Assignment » Each line containing the string "gamma" should be copied out of the entries.

Plain-text document sources:

==========

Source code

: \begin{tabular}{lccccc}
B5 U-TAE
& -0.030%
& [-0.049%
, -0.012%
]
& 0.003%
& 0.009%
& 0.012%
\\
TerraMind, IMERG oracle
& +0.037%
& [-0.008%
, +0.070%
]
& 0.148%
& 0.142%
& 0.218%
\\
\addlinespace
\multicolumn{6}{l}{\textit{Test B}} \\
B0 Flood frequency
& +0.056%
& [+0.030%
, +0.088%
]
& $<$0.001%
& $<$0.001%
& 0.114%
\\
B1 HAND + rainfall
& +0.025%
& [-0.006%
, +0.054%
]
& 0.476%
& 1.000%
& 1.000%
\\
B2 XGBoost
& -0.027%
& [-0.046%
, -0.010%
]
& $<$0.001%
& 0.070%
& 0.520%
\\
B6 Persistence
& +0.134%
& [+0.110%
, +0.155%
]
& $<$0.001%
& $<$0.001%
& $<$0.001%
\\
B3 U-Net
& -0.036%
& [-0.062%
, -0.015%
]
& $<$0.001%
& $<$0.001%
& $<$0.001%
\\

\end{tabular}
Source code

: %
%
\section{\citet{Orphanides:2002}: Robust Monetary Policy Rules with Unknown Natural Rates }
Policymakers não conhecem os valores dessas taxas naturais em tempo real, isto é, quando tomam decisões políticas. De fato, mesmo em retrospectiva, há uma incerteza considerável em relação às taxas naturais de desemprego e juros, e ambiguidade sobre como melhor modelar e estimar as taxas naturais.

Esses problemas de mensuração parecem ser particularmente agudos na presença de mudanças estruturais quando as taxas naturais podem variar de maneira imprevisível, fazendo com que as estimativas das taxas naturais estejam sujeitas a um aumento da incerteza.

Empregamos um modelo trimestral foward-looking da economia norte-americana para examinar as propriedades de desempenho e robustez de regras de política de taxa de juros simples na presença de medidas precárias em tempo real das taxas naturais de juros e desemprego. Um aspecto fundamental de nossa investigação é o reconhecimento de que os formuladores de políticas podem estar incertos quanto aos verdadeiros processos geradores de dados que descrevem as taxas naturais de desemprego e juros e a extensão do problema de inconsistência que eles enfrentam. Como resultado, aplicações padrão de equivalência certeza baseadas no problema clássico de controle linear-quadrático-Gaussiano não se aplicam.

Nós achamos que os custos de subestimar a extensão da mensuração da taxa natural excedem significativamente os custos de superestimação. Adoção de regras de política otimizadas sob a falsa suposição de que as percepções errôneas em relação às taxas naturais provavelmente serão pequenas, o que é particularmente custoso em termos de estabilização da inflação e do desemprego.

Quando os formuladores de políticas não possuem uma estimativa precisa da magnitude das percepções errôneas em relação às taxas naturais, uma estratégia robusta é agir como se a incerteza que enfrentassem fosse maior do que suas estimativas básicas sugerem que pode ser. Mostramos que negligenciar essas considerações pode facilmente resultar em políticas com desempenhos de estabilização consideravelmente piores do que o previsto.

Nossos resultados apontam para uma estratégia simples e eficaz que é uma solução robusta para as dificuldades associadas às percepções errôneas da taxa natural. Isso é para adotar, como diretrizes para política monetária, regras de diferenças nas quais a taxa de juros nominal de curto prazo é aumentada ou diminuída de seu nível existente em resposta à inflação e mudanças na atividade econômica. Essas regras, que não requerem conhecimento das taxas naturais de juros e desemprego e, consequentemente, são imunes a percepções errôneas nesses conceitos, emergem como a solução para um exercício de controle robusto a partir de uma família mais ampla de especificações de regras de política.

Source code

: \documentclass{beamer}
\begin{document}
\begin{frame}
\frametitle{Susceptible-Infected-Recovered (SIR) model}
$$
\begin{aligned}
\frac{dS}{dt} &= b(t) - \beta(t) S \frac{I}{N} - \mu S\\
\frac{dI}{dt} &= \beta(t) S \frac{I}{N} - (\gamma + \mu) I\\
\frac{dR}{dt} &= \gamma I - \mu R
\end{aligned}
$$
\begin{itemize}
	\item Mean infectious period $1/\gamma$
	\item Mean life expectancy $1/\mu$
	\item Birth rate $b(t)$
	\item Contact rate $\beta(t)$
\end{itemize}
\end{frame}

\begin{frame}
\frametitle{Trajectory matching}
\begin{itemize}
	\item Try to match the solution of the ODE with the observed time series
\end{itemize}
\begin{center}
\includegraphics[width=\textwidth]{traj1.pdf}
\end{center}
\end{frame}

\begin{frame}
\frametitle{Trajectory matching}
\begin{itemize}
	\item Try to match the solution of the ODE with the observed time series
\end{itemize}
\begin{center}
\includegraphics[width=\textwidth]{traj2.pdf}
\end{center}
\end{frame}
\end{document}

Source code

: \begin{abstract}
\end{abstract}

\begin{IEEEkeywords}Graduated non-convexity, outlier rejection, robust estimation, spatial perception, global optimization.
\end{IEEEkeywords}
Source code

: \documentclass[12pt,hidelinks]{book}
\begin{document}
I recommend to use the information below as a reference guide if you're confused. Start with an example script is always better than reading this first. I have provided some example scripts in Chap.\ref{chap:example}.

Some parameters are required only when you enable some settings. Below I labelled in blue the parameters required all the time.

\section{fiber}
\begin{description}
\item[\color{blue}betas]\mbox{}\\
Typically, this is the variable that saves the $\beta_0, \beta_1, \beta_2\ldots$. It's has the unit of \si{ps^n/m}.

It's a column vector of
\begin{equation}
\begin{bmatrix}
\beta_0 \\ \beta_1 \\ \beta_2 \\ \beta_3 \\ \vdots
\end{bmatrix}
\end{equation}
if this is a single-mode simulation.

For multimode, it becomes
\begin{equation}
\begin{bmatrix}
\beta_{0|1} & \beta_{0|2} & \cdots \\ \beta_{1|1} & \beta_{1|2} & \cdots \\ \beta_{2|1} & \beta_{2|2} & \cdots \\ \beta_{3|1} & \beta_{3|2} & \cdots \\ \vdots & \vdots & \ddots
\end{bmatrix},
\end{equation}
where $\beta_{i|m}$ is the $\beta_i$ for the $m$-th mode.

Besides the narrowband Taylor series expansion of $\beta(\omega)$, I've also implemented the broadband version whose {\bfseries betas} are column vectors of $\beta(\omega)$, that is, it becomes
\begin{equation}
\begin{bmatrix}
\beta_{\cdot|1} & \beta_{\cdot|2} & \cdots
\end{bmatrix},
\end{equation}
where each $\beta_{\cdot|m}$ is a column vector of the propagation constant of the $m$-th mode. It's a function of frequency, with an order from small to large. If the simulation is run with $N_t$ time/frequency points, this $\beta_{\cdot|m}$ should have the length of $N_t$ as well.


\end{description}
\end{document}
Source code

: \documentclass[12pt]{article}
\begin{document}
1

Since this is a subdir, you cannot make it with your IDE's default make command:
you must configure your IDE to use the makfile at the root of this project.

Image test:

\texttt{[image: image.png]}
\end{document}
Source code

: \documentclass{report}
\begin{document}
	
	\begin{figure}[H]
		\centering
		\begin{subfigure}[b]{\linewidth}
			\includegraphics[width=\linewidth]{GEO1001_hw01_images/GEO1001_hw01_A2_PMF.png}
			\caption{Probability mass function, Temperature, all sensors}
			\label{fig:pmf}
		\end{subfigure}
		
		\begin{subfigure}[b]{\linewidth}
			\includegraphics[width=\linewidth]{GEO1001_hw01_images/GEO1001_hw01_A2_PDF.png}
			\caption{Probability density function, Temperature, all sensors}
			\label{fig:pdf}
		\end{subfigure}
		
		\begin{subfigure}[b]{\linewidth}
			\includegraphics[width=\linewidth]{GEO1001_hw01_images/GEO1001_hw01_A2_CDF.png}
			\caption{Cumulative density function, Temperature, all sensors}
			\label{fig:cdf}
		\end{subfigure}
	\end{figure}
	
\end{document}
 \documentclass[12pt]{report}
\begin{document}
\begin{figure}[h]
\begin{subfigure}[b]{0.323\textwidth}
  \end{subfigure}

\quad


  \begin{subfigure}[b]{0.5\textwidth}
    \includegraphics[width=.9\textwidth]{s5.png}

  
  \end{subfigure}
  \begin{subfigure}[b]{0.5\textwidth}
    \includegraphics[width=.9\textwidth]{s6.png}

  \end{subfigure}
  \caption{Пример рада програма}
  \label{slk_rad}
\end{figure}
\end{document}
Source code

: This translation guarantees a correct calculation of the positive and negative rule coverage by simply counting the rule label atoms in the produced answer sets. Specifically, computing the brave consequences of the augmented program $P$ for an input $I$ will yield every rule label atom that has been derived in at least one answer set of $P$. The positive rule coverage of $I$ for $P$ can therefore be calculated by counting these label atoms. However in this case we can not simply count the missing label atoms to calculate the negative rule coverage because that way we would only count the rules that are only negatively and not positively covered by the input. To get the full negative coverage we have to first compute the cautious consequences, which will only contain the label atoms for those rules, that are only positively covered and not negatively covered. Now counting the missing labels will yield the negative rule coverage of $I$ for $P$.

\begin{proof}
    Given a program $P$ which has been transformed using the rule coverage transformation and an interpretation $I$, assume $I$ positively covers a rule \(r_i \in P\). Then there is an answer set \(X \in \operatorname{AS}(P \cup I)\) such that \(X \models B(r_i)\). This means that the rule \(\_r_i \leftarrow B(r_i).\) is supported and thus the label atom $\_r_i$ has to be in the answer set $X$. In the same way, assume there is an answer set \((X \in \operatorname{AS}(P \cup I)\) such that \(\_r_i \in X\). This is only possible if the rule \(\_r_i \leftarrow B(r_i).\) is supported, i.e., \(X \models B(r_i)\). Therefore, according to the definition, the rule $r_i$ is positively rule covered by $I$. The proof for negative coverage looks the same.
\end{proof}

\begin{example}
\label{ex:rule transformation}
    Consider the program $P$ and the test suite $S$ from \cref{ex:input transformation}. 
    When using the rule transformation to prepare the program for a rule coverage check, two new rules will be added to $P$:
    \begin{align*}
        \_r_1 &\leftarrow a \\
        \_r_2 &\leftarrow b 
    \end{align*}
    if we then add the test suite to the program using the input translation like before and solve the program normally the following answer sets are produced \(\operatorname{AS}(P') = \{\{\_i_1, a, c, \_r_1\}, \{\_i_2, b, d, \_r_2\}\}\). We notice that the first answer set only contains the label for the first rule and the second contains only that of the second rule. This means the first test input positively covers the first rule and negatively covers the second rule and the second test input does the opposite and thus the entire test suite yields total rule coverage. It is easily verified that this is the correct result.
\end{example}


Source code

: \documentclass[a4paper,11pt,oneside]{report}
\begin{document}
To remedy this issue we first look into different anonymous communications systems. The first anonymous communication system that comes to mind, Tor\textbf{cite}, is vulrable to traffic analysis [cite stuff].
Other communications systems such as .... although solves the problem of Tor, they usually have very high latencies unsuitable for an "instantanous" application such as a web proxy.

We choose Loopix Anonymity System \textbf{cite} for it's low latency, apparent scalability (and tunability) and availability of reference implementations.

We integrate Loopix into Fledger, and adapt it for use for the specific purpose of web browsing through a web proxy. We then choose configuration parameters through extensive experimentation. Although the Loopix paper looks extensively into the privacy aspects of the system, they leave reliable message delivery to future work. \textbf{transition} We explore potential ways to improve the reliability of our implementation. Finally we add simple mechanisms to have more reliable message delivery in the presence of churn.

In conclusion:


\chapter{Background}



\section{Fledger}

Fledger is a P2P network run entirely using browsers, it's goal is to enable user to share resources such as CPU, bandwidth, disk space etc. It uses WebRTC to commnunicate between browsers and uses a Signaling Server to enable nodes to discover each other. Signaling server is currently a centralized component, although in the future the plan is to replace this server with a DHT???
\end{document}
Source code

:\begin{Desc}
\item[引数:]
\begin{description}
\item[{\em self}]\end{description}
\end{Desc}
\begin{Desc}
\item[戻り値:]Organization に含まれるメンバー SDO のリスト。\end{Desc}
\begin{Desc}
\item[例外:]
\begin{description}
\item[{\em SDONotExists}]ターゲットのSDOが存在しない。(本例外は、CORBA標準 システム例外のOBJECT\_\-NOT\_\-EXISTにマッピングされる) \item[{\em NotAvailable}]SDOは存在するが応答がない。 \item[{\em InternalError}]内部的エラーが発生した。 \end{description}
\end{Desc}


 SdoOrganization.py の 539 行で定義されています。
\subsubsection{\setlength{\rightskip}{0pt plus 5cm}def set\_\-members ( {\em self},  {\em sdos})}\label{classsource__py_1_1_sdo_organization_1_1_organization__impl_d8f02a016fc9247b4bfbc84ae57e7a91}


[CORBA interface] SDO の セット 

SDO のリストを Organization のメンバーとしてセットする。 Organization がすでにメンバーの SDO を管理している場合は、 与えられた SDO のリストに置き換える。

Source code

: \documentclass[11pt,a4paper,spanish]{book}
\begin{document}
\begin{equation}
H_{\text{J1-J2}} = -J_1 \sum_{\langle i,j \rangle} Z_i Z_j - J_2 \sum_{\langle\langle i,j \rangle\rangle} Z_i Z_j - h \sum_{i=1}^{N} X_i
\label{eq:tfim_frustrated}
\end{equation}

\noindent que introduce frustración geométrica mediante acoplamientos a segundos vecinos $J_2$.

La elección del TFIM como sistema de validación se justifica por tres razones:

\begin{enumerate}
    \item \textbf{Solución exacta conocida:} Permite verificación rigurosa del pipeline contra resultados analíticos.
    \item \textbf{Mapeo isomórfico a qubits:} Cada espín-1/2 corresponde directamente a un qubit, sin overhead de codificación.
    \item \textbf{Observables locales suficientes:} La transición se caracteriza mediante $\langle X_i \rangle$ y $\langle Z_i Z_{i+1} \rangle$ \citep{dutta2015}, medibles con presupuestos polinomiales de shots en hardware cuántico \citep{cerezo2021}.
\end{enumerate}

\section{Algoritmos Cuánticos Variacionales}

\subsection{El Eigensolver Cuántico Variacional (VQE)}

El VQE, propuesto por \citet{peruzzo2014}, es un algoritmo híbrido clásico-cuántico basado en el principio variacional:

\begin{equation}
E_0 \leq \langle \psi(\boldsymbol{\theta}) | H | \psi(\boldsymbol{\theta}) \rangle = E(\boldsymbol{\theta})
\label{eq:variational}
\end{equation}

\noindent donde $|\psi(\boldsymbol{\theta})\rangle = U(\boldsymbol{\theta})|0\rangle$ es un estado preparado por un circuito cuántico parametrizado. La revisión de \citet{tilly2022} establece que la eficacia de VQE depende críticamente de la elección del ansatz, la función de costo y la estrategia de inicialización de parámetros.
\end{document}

==========

Task answer »
\frac{dI}{dt} &= \beta(t) S \frac{I}{N} - (\gamma + \mu) I\\
\frac{dR}{dt} &= \gamma I - \mu R
	\item Mean infectious period $1/\gamma$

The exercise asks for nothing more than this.